# Front Height Placements



## cichlids (Jan 8, 2017)

Just curious and since I do not know thought I would ask. Hope this makes some sense, as much as I would like to get a new AVR w/atmos is not going to happen anytime soon. My current AVR is a Yamaha RX-A2010 this will handle a 9.2 with Front and Rear ( as Yamaha calls it Presence ) Height speakers. I was reading or daydreaming about Atmos and it says the best place to mount atmos speakers are in the ceiling or on top of the mains and surrounds. I was wondering based on what I read about mounting front height speakers is as high as you can on the front wall in the corners at 45 deg.'s. My line of thinking using an atmos ready speaker placed on the mains facing up would reflect off of the ceiling correct? I know this in no way will compensate for not having atmos but using the atmos speakers on top of the mains firing towards the ceiling work? This could be completely pointless and that is fine as well. As it stands my system is right on the verge of being done so either way I am good.


----------



## Lumen (May 17, 2014)

In a nutshell: (ceiling-mounted ATMOS = good) ; (any other mounted ATMOS = bad), as you've no doubt already found out. Not having the links handy and heading out the door, I can only say that other companies make ATMOS speakers intended to sit on top of mains. The effect is better than no ATMOS at all, but I've heard it pales by comparison. A true ATMOS configuration has specific speaker-to-listener distances and angles just like regular multichannel. But if you already have the set-top hardware, set 'em up and let 'em rip! You won't get bona-fide ATMOS from your AVR, but you should experience more ambience from the height channels. Whether or not that gives you a genuine improvement is partially up to your perception, and partially up to how well your AVR's room-correction software deals with the extraneous reflections introduced by them.


----------



## cichlids (Jan 8, 2017)

Okay we both agree my AVR Yamaha RX-A2010 is not Atmos ready. It will accept front and rear height speakers. Having read the speaker placements on Atmos even though I will not get get Atmos with current set up but using the Atmos concept using upward firing speakers on my mains could improve the sound similar to mounting front height speakers as per the owners manual and the info that can be found elsewhere. Not looking for perfection just some improvement if this makes sense?
Thanks


----------



## Drifte (Oct 17, 2012)

I compromised, initially, being in the same boat as you I had an AVR that did front height or wide. But fully planning to run an Atmos or DTS.X AVR in the near future. I read some reviews of front highs being ran for atmos with great results. And DTS.X not needing specific placement I went ahead and mount my speakers in the front high position near the ceiling (I couldnt do in ceiling due to noise transfer and plumbing). I have since reviewed the system after the AVR upgrade, and it sounds amazing (to me).


----------



## cichlids (Jan 8, 2017)

Drifte said:


> I compromised, initially, being in the same boat as you I had an AVR that did front height or wide. But fully planning to run an Atmos or DTS.X AVR in the near future. I read some reviews of front highs being ran for atmos with great results. And DTS.X not needing specific placement I went ahead and mount my speakers in the front high position near the ceiling (I couldnt do in ceiling due to noise transfer and plumbing). I have since reviewed the system after the AVR upgrade, and it sounds amazing (to me).
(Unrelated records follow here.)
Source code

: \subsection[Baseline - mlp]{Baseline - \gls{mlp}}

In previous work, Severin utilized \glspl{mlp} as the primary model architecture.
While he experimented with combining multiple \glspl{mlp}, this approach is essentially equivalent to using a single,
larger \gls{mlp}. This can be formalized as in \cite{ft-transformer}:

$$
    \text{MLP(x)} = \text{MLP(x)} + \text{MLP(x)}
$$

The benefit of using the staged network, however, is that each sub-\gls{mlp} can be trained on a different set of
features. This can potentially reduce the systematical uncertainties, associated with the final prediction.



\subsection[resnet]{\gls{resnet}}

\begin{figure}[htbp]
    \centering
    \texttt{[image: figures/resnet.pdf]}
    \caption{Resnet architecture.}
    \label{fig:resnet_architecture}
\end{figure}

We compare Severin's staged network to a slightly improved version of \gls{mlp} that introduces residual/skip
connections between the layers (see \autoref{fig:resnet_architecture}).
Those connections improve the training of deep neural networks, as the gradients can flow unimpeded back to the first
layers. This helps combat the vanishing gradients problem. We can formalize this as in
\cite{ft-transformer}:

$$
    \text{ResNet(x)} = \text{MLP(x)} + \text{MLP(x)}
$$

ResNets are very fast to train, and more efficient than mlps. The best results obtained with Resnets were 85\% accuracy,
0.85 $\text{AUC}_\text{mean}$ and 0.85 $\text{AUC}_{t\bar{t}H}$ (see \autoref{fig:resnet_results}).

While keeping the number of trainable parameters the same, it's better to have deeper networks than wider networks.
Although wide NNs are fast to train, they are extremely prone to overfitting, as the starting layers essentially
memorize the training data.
Alright someone else besides me thinking the same way!! I would not mind wiring the speakers in the ceiling or on the ceiling if I had no knee issues. This leaves the upward firing its much easier for me to place these on my mains ( if I like the effect?? ) and surrounds and crawl under the house and run the wire. Without going nuts in price what would be a decent choice for these?


----------



## Lumen (May 17, 2014)

Really wish I could've offered more in my previous post. I just noticed nobody had responded so I bumped it. Glad you found a kindred spirit! :bigsmile:


----------



## cichlids (Jan 8, 2017)

To be honest was really not expecting any since what I am asking only applies to Atmos. I just thought by using the same upward firing speaker on top of the mains would give the same effect as properly mounting front height speakers.Still undecided and question whether the results are worth the trouble?


----------



## willis7469 (Jan 31, 2014)

My hunch is that any added benefit would be negligible. However your thoughts are not crazy since the concept is similar enough, but I think they're different enough not to work. Fwiw, I've read that people get a better effect using wides vs heights. Ymmv of course, but since it seems nobody is available to hang heights, I might try wides first. 


Sent from my iPhone using Tapatalk


----------



## cichlids (Jan 8, 2017)

Like I said not real comfortable spending money if it does not have any positive effect. Like you wrote it seems the placement concept would be somewhat the same. I have also read on various other threads concerning front heights its almost 50/50 maybe even less in favor. All I was trying to see if I was missing something that would be beneficial to my system. All ready discovered I get better sound with a 7 ch. and my subs then 9ch.


----------